5. Navigate to User management>>Roles to create some author roles, e.g. Sports Author and Arts Author, and one or more Moderator roles.
6. Under User management>>Permissions give the author roles “create content” permissions for the desired content types but none of the edit or delete permissions. As explained here these node module permissions take precedence over the access control grants used by modules like TAC-Lite and Workflow. So you need to switch off all of these in order to let modules using grants do their thing. Most importantly switch off “administer nodes” as this gives roles unconditional access to all nodes. Give Authors and Moderators the “view revisions” (node module section, or the relevant "view revisions of any|own content" from the revisioning module section) and “edit revisions” (revisioning module) permissions. Give Moderators the “revert revisions”, “publish revisions” and “unpublish current revision” permissions. You may not want to give any role the “delete revisions” permission, so that a full audit trail is always kept. Finally, under the module_grants_monitor section tick, at a minimum, "access I Can View tab", "access I Can Edit tab" and "access All tab" for authenticated users. Add "access Pending tab" (revisioning section) for Moderators. Press “Save permissions”.
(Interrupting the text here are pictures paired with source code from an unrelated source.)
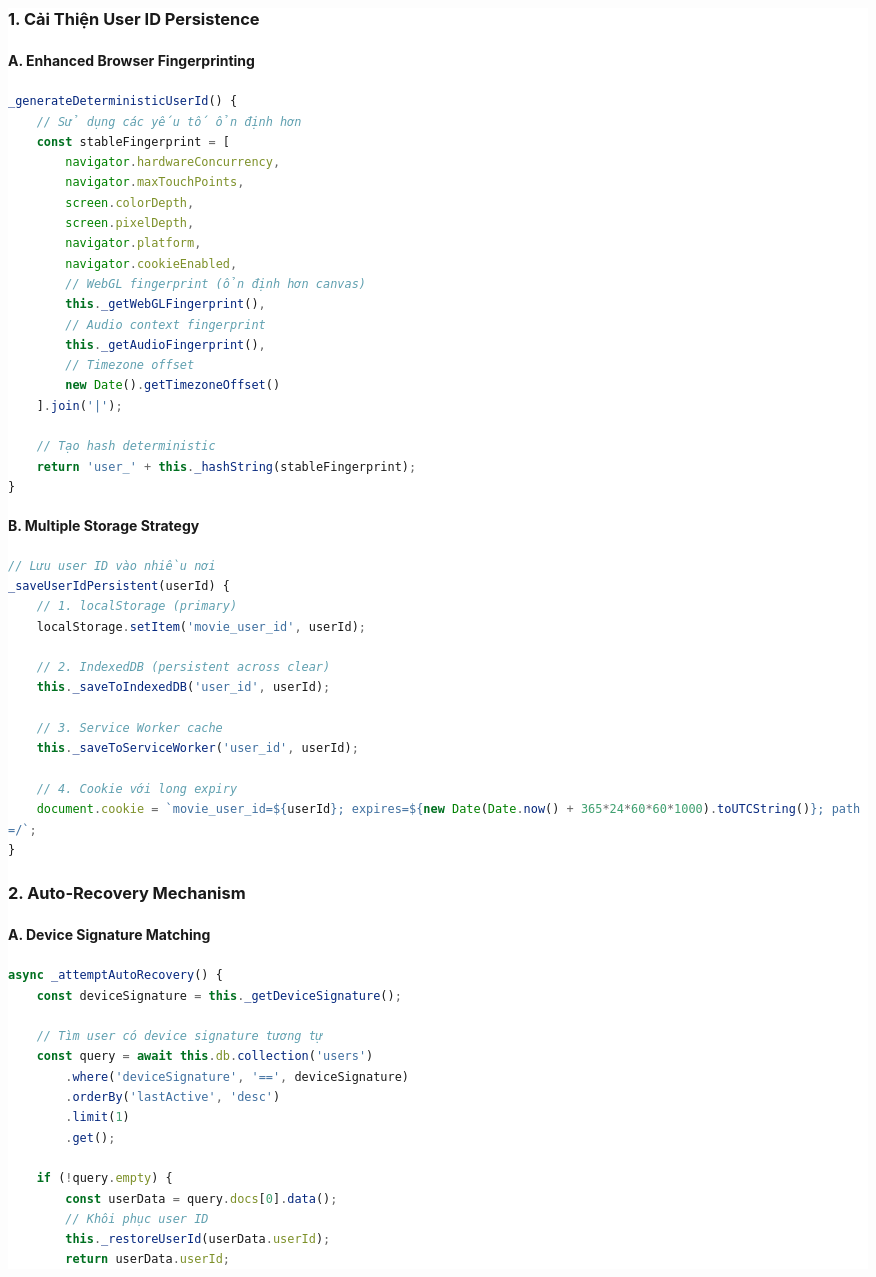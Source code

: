 ### 1. **Cải Thiện User ID Persistence**

#### A. Enhanced Browser Fingerprinting
```javascript
_generateDeterministicUserId() {
    // Sử dụng các yếu tố ổn định hơn
    const stableFingerprint = [
        navigator.hardwareConcurrency,
        navigator.maxTouchPoints,
        screen.colorDepth,
        screen.pixelDepth,
        navigator.platform,
        navigator.cookieEnabled,
        // WebGL fingerprint (ổn định hơn canvas)
        this._getWebGLFingerprint(),
        // Audio context fingerprint
        this._getAudioFingerprint(),
        // Timezone offset
        new Date().getTimezoneOffset()
    ].join('|');
    
    // Tạo hash deterministic
    return 'user_' + this._hashString(stableFingerprint);
}
```

#### B. Multiple Storage Strategy
```javascript
// Lưu user ID vào nhiều nơi
_saveUserIdPersistent(userId) {
    // 1. localStorage (primary)
    localStorage.setItem('movie_user_id', userId);
    
    // 2. IndexedDB (persistent across clear)
    this._saveToIndexedDB('user_id', userId);
    
    // 3. Service Worker cache
    this._saveToServiceWorker('user_id', userId);
    
    // 4. Cookie với long expiry
    document.cookie = `movie_user_id=${userId}; expires=${new Date(Date.now() + 365*24*60*60*1000).toUTCString()}; path=/`;
}
```

### 2. **Auto-Recovery Mechanism**

#### A. Device Signature Matching
```javascript
async _attemptAutoRecovery() {
    const deviceSignature = this._getDeviceSignature();
    
    // Tìm user có device signature tương tự
    const query = await this.db.collection('users')
        .where('deviceSignature', '==', deviceSignature)
        .orderBy('lastActive', 'desc')
        .limit(1)
        .get();
    
    if (!query.empty) {
        const userData = query.docs[0].data();
        // Khôi phục user ID
        this._restoreUserId(userData.userId);
        return userData.userId;
```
7. Create at least one user in the Sports Author role, one in the Arts Author role, and one in the Moderator role: User management>>Users>>Add user
8. Go to Content management>>Taxonomy to Add vocabulary e.g. “department”. On the same page attach the vocabulary to the content types that require it. Press Save, then add some terms, for example “sports”, “arts”, “science”.
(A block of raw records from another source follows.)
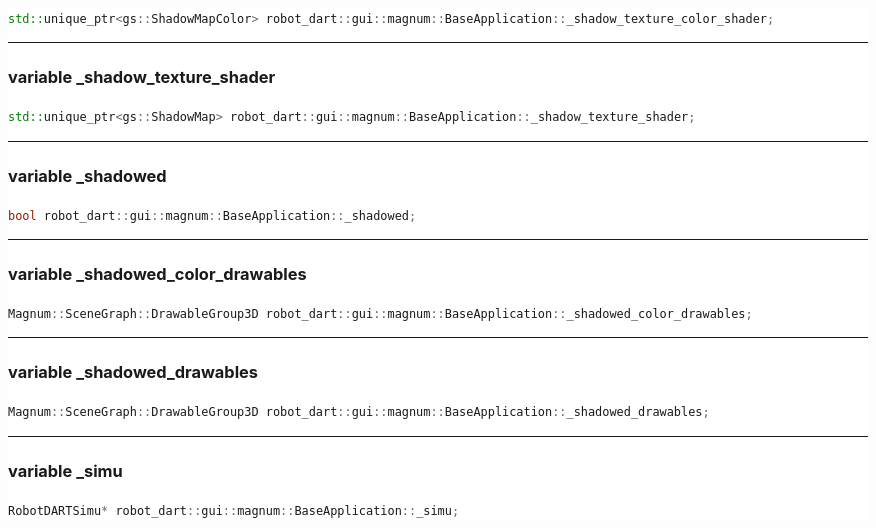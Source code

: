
 ```C++
std::unique_ptr<gs::ShadowMapColor> robot_dart::gui::magnum::BaseApplication::_shadow_texture_color_shader;
```




<hr>



### variable \_shadow\_texture\_shader 

```C++
std::unique_ptr<gs::ShadowMap> robot_dart::gui::magnum::BaseApplication::_shadow_texture_shader;
```




<hr>



### variable \_shadowed 

```C++
bool robot_dart::gui::magnum::BaseApplication::_shadowed;
```




<hr>



### variable \_shadowed\_color\_drawables 

```C++
Magnum::SceneGraph::DrawableGroup3D robot_dart::gui::magnum::BaseApplication::_shadowed_color_drawables;
```




<hr>



### variable \_shadowed\_drawables 

```C++
Magnum::SceneGraph::DrawableGroup3D robot_dart::gui::magnum::BaseApplication::_shadowed_drawables;
```




<hr>



### variable \_simu 

```C++
RobotDARTSimu* robot_dart::gui::magnum::BaseApplication::_simu;
```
9. Go to User management>>Access control by taxonomy.
   There a couple of way to create access schemes. One is outlined in the comment to this page (thanks: johnmunro). Another one is to equate a "scheme" to a role and then proceed as follows. Select the “department” vocabulary, set the number of schemes to 4 and press “Save configuration”. Now click Scheme 1 (name it “sports author”) to assign view and update grants associated with the “sports” term to the Sports Author only. Then using Scheme 2 (“arts author) do the same for the “arts” term in relation to the Arts Author. Keeping things simple for now, use Scheme 3 to grant view, update and delete (if desired) access for all terms to the Moderator role. You may refine this later with more moderators. Finally, if the departmental content is to be viewed by the public, then use Scheme 4 (“public”) to grant view access only for all terms to anonymous users only. Do not include "authenticated users" in the "public" scheme as this will result in authors being able to create content for departments they don't belong to. Save.
   Finally, go to Administer>>Content management->Post settings and press “Rebuild permissions”. This will bring any existing grants in the node_access table in line with the newly edited vocabulary grants.
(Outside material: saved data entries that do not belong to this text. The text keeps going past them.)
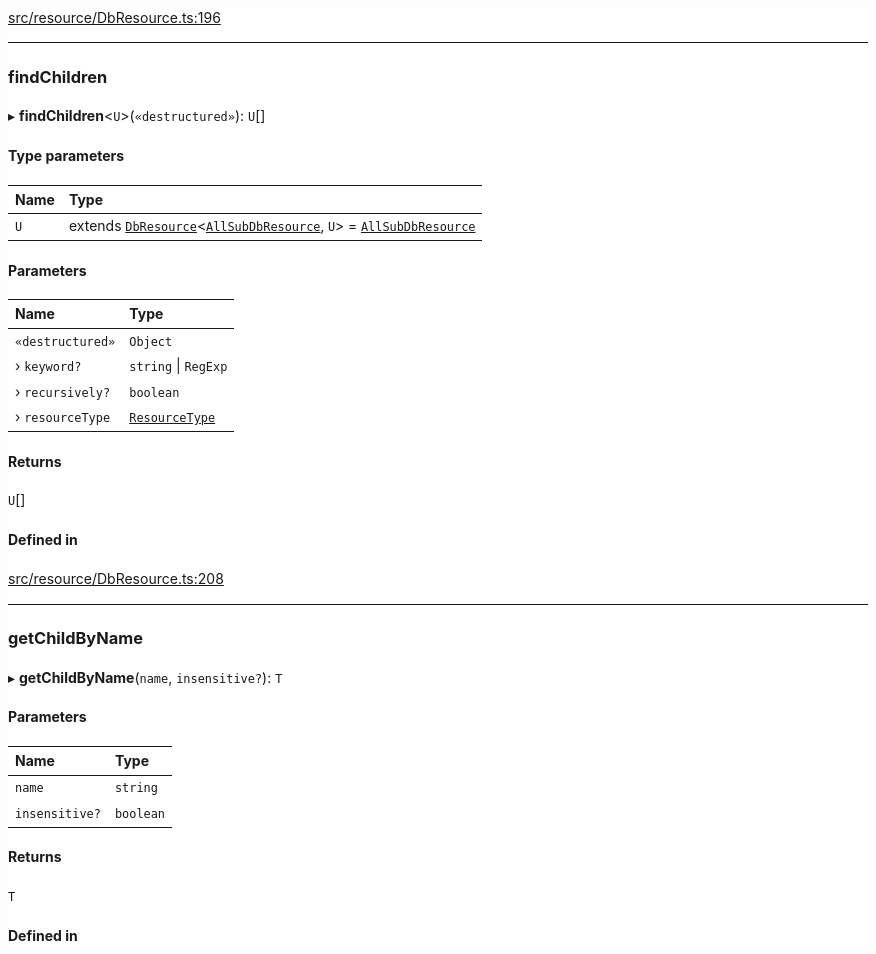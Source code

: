 [src/resource/DbResource.ts:196](https://github.com/l-v-yonsama/db-drivers/blob/12be1eff6dc8973f3d9d8d95ddf9b34681d56837/src/resource/DbResource.ts#L196)

___

### findChildren

▸ **findChildren**\<`U`\>(`«destructured»`): `U`[]

#### Type parameters

| Name | Type |
| :------ | :------ |
| `U` | extends [`DbResource`](DbResource.md)\<[`AllSubDbResource`](../modules.md#allsubdbresource), `U`\> = [`AllSubDbResource`](../modules.md#allsubdbresource) |

#### Parameters

| Name | Type |
| :------ | :------ |
| `«destructured»` | `Object` |
| › `keyword?` | `string` \| `RegExp` |
| › `recursively?` | `boolean` |
| › `resourceType` | [`ResourceType`](../modules.md#resourcetype) |

#### Returns

`U`[]

#### Defined in

[src/resource/DbResource.ts:208](https://github.com/l-v-yonsama/db-drivers/blob/12be1eff6dc8973f3d9d8d95ddf9b34681d56837/src/resource/DbResource.ts#L208)

___

### getChildByName

▸ **getChildByName**(`name`, `insensitive?`): `T`

#### Parameters

| Name | Type |
| :------ | :------ |
| `name` | `string` |
| `insensitive?` | `boolean` |

#### Returns

`T`

#### Defined in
You should now be in business. Log in as one of the authors and Create content for the selected department. Save. Log out.
Log in as a moderator to inspect the revised content queue via the Accessible content>>In draft/Pending moderation tab. Click on the title of the content and then on the next page, pick the desired revision by clicking on its saved date. The page that appears next displays the content prepared by the author. Above the content you will find Edit this and Publish this links. Click the Publish this link and on the next page confirm. Log out to see the now public content.
Log in as one of the authors in another department. Note that under Accessible content authors (and moderators) cannot see or share other authors' content unless they're part of the same department, which is exactly what we aimed for. Also note that under Create content the department drop-down only shows the department(s) the logged-in author belongs to.